Today, this designation makes democratic politics nearly impossible. The HDP and DEM are accused of maintaining links to the PKK simply because we represent Kurdish interests. Any call for autonomy or minority rights is portrayed as terrorism. If the EU and US really support peace, they should reconsider this listing — not as a favour, but as a recognition of political reality. The PKK is not fighting civilians, it seeks a political settlement. If international actors want to see the guns fall silent, they need to stop treating political actors like terrorists. This would also strengthen democratic actors like the HDP and civil society in Turkey.
How do you evaluate the current escalation between Israel and Iran, and what implications does it have for the Kurds?
We are against war on principle. Israel’s recent attacks on Iran are dangerous. They will not democratize the regime — on the contrary, they may strengthen it. We oppose the Iranian regime. We fight against its authoritarianism and its denial of rights to Kurds, Arabs, Baluchis, Azeris, and women. Many of our friends have been executed for political reasons. Nevertheless, bombing will not bring change.
We support the protests that began after the murder of Mahsa Jîna Amini. This is how change will come — from below, through democratic resistance. International actors should support these movements, not escalate militarily.
Is Kurdish unity possible, given the differing alliances and power balances in each country?
It’s difficult, but not impossible. There have been positive developments. Mesut Barzani met with Mazlum Abdi from the Autonomous Administration in Rojava. The decision by the PKK to lay down arms was welcomed by actors in Iraq and Syria. A conference was held to build a common Kurdish position toward the Syrian regime.
These are important steps, but of course, there are challenges. The KRG has strong ties to Turkey, including economic dependencies, while the Patriotic Union of Kurdistan (PUK) maintains close trade relations with Iran. These regional alliances complicate unity, but the shared goal — recognition and self-determination — remains.
Solidarity means taking sides — not in war, but in the struggle for dignity.
The best chance for unity is peace. If Turkey and Syria move towards negotiated settlements, Kurds in all four parts of the region will be able to coordinate more freely. The priority now is to secure legal status for Rojava and to ensure that Kurdish voices in Turkey can be heard without persecution.

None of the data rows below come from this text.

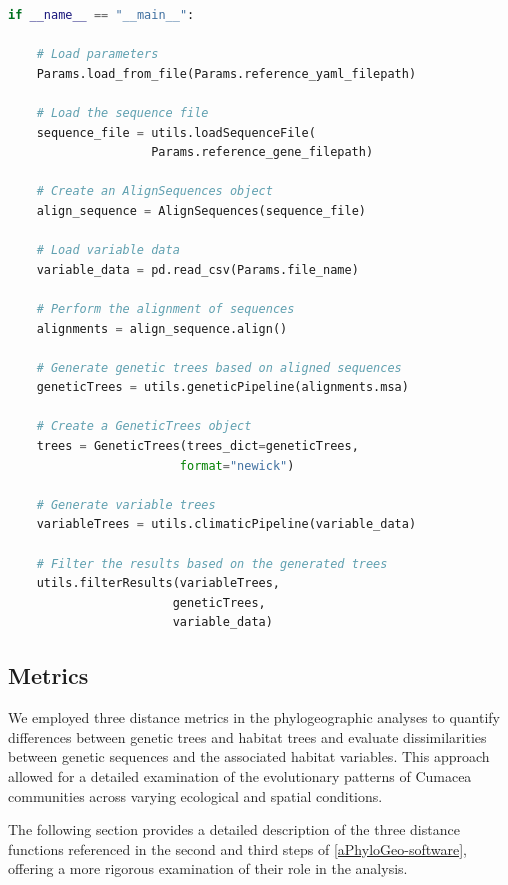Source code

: \begin{lstlisting}[label=lst:main,language=Python,caption=Main script for tutorial using the aPhyloGeo package.]
if __name__ == "__main__":

    # Load parameters
    Params.load_from_file(Params.reference_yaml_filepath)

    # Load the sequence file
    sequence_file = utils.loadSequenceFile(
                    Params.reference_gene_filepath)

    # Create an AlignSequences object
    align_sequence = AlignSequences(sequence_file)

    # Load variable data
    variable_data = pd.read_csv(Params.file_name)

    # Perform the alignment of sequences
    alignments = align_sequence.align()

    # Generate genetic trees based on aligned sequences
    geneticTrees = utils.geneticPipeline(alignments.msa)

    # Create a GeneticTrees object
    trees = GeneticTrees(trees_dict=geneticTrees,
                        format="newick")

    # Generate variable trees
    variableTrees = utils.climaticPipeline(variable_data)

    # Filter the results based on the generated trees
    utils.filterResults(variableTrees,
                       geneticTrees,
                       variable_data)
\end{lstlisting}

\subsection{Metrics}\label{metrics}
We employed three distance metrics in the phylogeographic analyses to quantify differences between genetic trees and habitat trees and evaluate dissimilarities between genetic sequences and the associated habitat variables. This approach allowed for a detailed examination of the evolutionary patterns of Cumacea communities across varying ecological and spatial conditions.

The following section provides a detailed description of the three distance functions referenced in the second and third steps of \autoref{aPhyloGeo-software}, offering a more rigorous examination of their role in the analysis.

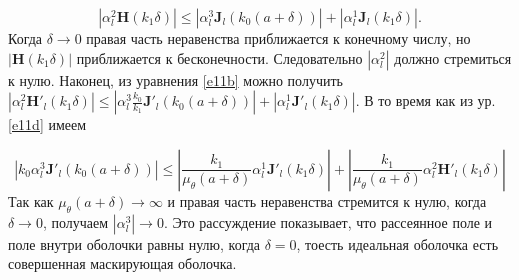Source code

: \documentclass[a4paper, 12pt]{article}
\begin{document}

\begin{equation}\label{e12}
	\left| \alpha_l^2\mathbf{H}(k_1 \delta) \right| \le \left| \alpha_l^3 \mathbf{J}_l(k_0(a+\delta)) \right| + 
	\left| \alpha_l^1 \mathbf{J}_l(k_1 \delta) \right|. 
\end{equation}
Когда $\delta \to 0$ правая часть неравенства приближается к конечному числу, но $\left| \mathbf{H}(k_1 \delta) \right|$ 
приближается к бесконечности. Следовательно $\left| \alpha_l^2 \right|$ должно стремиться к нулю. Наконец, из уравнения 
\eqref{e11b} можно получить $\left| \alpha_l^2 \mathbf{H'}_l(k_1 \delta) \right| \le \left| \alpha_l^3 \frac{k_0}{k_1}
\mathbf{J'}_l(k_0(a+\delta))\right|+\left| \alpha_l^1\mathbf{J'}_l(k_1 \delta)\right|$. В то время как из ур. \eqref{e11d} 
имеем

\begin{equation}\label{e13}
	\left| k_0 \alpha_l^3 \mathbf{J'}_l(k_0(a+\delta))\right| \le
	\left| \frac{k_1}{\mu_\theta(a+\delta)}\alpha_l^1 \mathbf{J'}_l(k_1 \delta) \right| + 
	\left| \frac{k_1}{\mu_\theta(a+\delta)}\alpha_l^2 \mathbf{H'}_l(k_1 \delta) \right|
\end{equation}
Так как $\mu_\theta(a+\delta) \to \infty$ и правая часть неравенства стремится к нулю, когда $\delta \to 0$, получаем
$|\alpha_l^3| \to 0$. Это рассуждение показывает, что рассеянное поле и поле внутри оболочки равны нулю, когда $\delta=0$,
тоесть идеальная оболочка есть совершенная маскирующая оболочка.
\end{document}
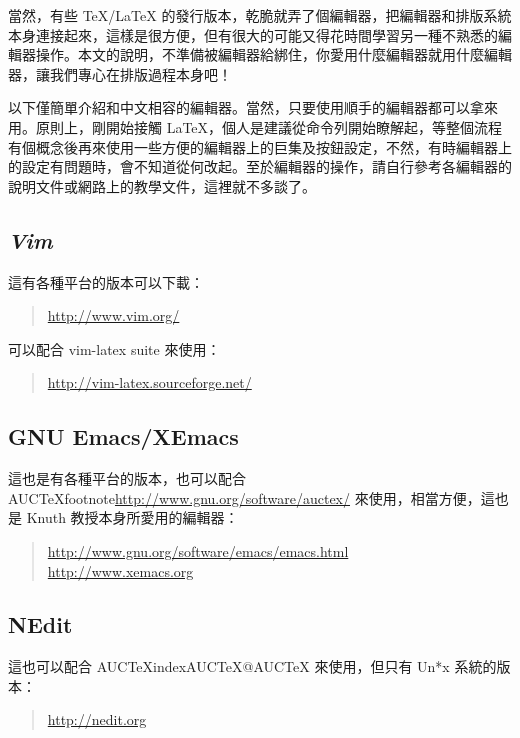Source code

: 當然，有些 \TeX{}/\LaTeX{} 的發行版本，乾脆就弄了個編輯器，把編輯器和排版系統本身連接起來，這樣是很方便，但有很大的可能又得花時間學習另一種不熟悉的編輯器操作。本文的說明，不準備被編輯器給綁住，你愛用什麼編輯器就用什麼編輯器，讓我們專心在排版過程本身吧！

以下僅簡單介紹和中文相容的編輯器。當然，只要使用順手的編輯器都可以拿來用。原則上，剛開始接觸 \LaTeX{}，個人是建議從命令列開始瞭解起，等整個流程有個概念後再來使用一些方便的編輯器上的巨集及按鈕設定，不然，有時編輯器上的設定有問題時，會不知道從何改起。至於編輯器的操作，請自行參考各編輯器的說明文件或網路上的教學文件，這裡就不多談了。

\subsection{{\sl V}{\it im}}
這有各種平台的版本可以下載：

\begin{quote}
   \url{http://www.vim.org/}
\end{quote}

可以配合 vim-latex suite 來使用：

\begin{quote}
   \url{http://vim-latex.sourceforge.net/}
\end{quote}

\subsection{GNU Emacs/XEmacs}

這也是有各種平台的版本，也可以配合
AUC\TeX{}footnote{\url{http://www.gnu.org/software/auctex/}}
來使用，相當方便，這也是 Knuth 教授本身所愛用的編輯器：

\begin{quote}
   \url{http://www.gnu.org/software/emacs/emacs.html}    \\
   \url{http://www.xemacs.org}
\end{quote}

\subsection{NEdit}

這也可以配合 AUC\TeX{}index{AUCTeX@AUC\TeX} 來使用，但只有 Un*x 系統的版本：

\begin{quote}
   \url{http://nedit.org}
\end{quote}

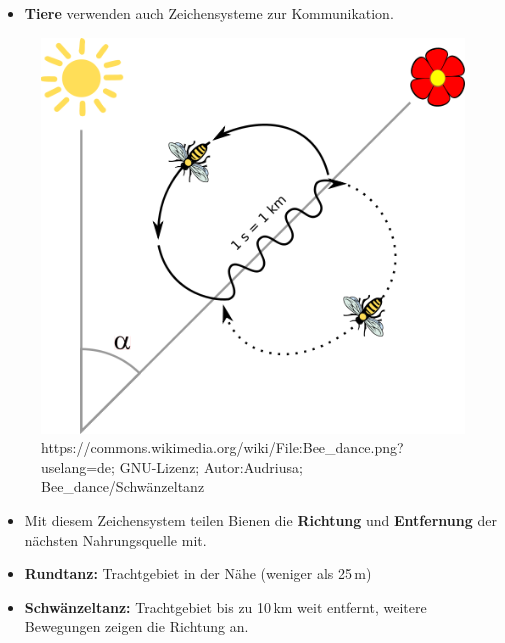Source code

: \begin{frame}

\begin{itemize}
	\item<1-> \textbf{Tiere} verwenden auch Zeichensysteme zur Kommunikation.
\end{itemize}			
			



\begin{figure}[H]
\centering
\includegraphics[scale=0.14]{material/Bee-dance}
\caption{https://commons.wikimedia.org/wiki/File:Bee\_dance.png?uselang=de; GNU-Lizenz; Autor:Audriusa; Bee\_dance/Schwänzeltanz}
\label{Zeichen2}
\end{figure}

\begin{itemize}
	\item<2-> Mit diesem Zeichensystem teilen Bienen die \textbf{Richtung} und \textbf{Entfernung} der nächsten Nahrungsquelle mit. 
	\item<2-> \textbf{Rundtanz:} Trachtgebiet in der Nähe (weniger als 25\,m)
	\item<2-> \textbf{Schwänzeltanz:} Trachtgebiet bis zu 10\,km weit entfernt, weitere Bewegungen zeigen die Richtung an.
\end{itemize}		
		
\end{frame}			


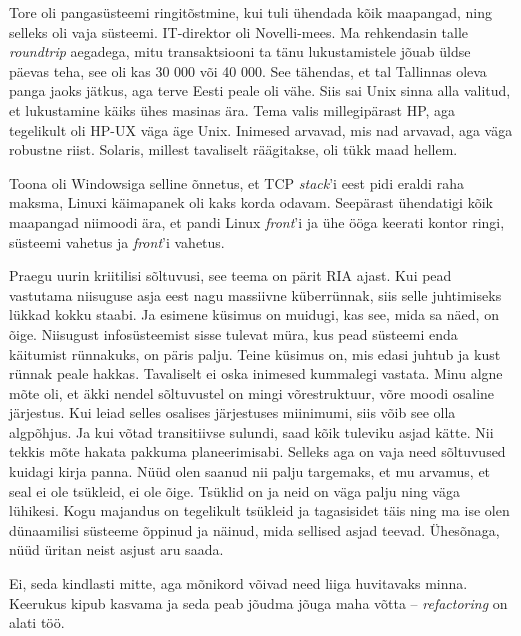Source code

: Tore oli pangasüsteemi ringitõstmine, kui tuli ühendada kõik 
maapangad, ning selleks oli vaja süsteemi. 
IT-direktor oli 
Novelli-mees. Ma rehkendasin talle \emph{roundtrip} aegadega, mitu 
transaktsiooni ta tänu lukustamistele jõuab üldse päevas teha, see oli kas 30 
000 või 40 000. See tähendas, et tal Tallinnas oleva 
panga jaoks jätkus, aga terve Eesti peale oli vähe. Siis sai Unix sinna alla 
valitud, et lukustamine käiks ühes masinas ära. Tema valis millegipärast HP, aga
tegelikult oli HP-UX väga äge Unix. Inimesed arvavad, mis 
nad arvavad, aga väga robustne riist. Solaris, millest tavaliselt 
räägitakse, oli tükk maad hellem. 

Toona oli Windowsiga selline õnnetus, et TCP \emph{stack}'i eest 
pidi eraldi raha maksma, Linuxi käimapanek oli kaks korda odavam. Seepärast ühendatigi
kõik maapangad niimoodi ära, et pandi Linux \emph{front}'i ja 
ühe ööga keerati kontor ringi, süsteemi vahetus ja \emph{front}'i vahetus. 


Praegu uurin kriitilisi sõltuvusi, see teema on pärit 
RIA ajast. 
Kui pead vastutama niisuguse asja eest nagu massiivne küberrünnak, siis 
selle juhtimiseks lükkad kokku staabi. Ja esimene küsimus on muidugi, kas see, mida sa näed, on õige. Niisugust infosüsteemist 
sisse tulevat müra, kus pead süsteemi enda käitumist rünnakuks, on 
päris palju. Teine küsimus on, mis edasi 
juhtub ja kust rünnak peale hakkas. Tavaliselt ei oska inimesed kummalegi 
vastata. Minu algne mõte oli, et äkki nendel sõltuvustel on mingi 
võrestruktuur, võre moodi osaline järjestus. Kui leiad
selles osalises järjestuses miinimumi, siis võib see olla algpõhjus. Ja kui võtad transitiivse 
sulundi, saad kõik tuleviku asjad kätte. Nii tekkis mõte hakata pakkuma 
planeerimisabi. Selleks aga on vaja 
need sõltuvused kuidagi kirja panna. Nüüd olen saanud nii palju targemaks, 
et mu arvamus, et seal ei ole tsükleid, ei ole õige. Tsüklid on ja neid on väga 
palju ning väga lühikesi. Kogu majandus on tegelikult tsükleid ja tagasisidet 
täis ning ma ise olen dünaamilisi süsteeme õppinud ja näinud, mida sellised asjad teevad. Ühesõnaga, nüüd üritan neist asjust aru saada.


Ei, seda kindlasti mitte, aga mõnikord võivad need liiga huvitavaks minna. 
Keerukus kipub kasvama ja seda peab jõudma
jõuga maha võtta -- \emph{refactoring} on alati töö.
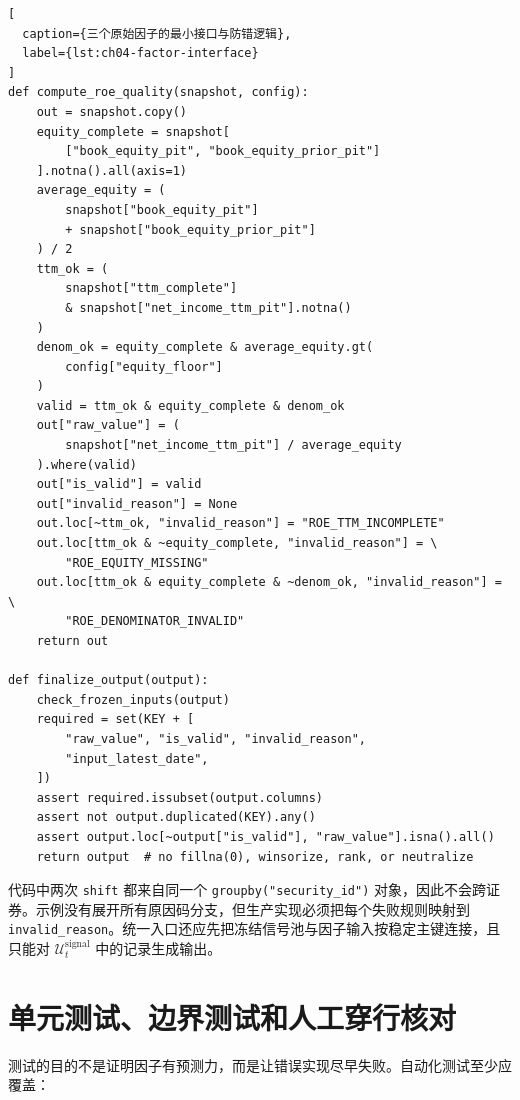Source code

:\begin{lstlisting}[
  caption={三个原始因子的最小接口与防错逻辑},
  label={lst:ch04-factor-interface}
]
def compute_roe_quality(snapshot, config):
    out = snapshot.copy()
    equity_complete = snapshot[
        ["book_equity_pit", "book_equity_prior_pit"]
    ].notna().all(axis=1)
    average_equity = (
        snapshot["book_equity_pit"]
        + snapshot["book_equity_prior_pit"]
    ) / 2
    ttm_ok = (
        snapshot["ttm_complete"]
        & snapshot["net_income_ttm_pit"].notna()
    )
    denom_ok = equity_complete & average_equity.gt(
        config["equity_floor"]
    )
    valid = ttm_ok & equity_complete & denom_ok
    out["raw_value"] = (
        snapshot["net_income_ttm_pit"] / average_equity
    ).where(valid)
    out["is_valid"] = valid
    out["invalid_reason"] = None
    out.loc[~ttm_ok, "invalid_reason"] = "ROE_TTM_INCOMPLETE"
    out.loc[ttm_ok & ~equity_complete, "invalid_reason"] = \
        "ROE_EQUITY_MISSING"
    out.loc[ttm_ok & equity_complete & ~denom_ok, "invalid_reason"] = \
        "ROE_DENOMINATOR_INVALID"
    return out

def finalize_output(output):
    check_frozen_inputs(output)
    required = set(KEY + [
        "raw_value", "is_valid", "invalid_reason",
        "input_latest_date",
    ])
    assert required.issubset(output.columns)
    assert not output.duplicated(KEY).any()
    assert output.loc[~output["is_valid"], "raw_value"].isna().all()
    return output  # no fillna(0), winsorize, rank, or neutralize
\end{lstlisting}

代码中两次 \texttt{shift} 都来自同一个
\texttt{groupby("security\_id")} 对象，因此不会跨证券。示例没有展开所有原因码分支，但生产实现必须把每个失败规则映射到
\texttt{invalid\_reason}。统一入口还应先把冻结信号池与因子输入按稳定主键连接，且只能对
\(\mathcal{U}^{\mathrm{signal}}_t\) 中的记录生成输出。

\section{单元测试、边界测试和人工穿行核对}

测试的目的不是证明因子有预测力，而是让错误实现尽早失败。自动化测试至少应覆盖：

How can progressive and socialist movements in Europe best support the Kurdish cause?
Governments act on interests, progressive forces act on values. That’s why we look to civil society, political movements, and organizations like the Rosa Luxemburg Foundation. You are not neutral, you are guided by the principles of democracy, justice, and equality.
We ask for your support in four ways. First, support peacebuilding — through political pressure, projects, and solidarity. Second, support education and dialogue — help people in Europe understand the Kurdish question in its full complexity. Third, support local initiatives — municipalities, cooperatives, social and environmental projects. Fourth, help build pressure on your governments. Ask why they continue to arm Turkey or normalize Ahmed al-Sharaa without conditions.
Solidarity means taking sides — not in war, but in the struggle for dignity. We are not asking for charity — we are asking for alliances.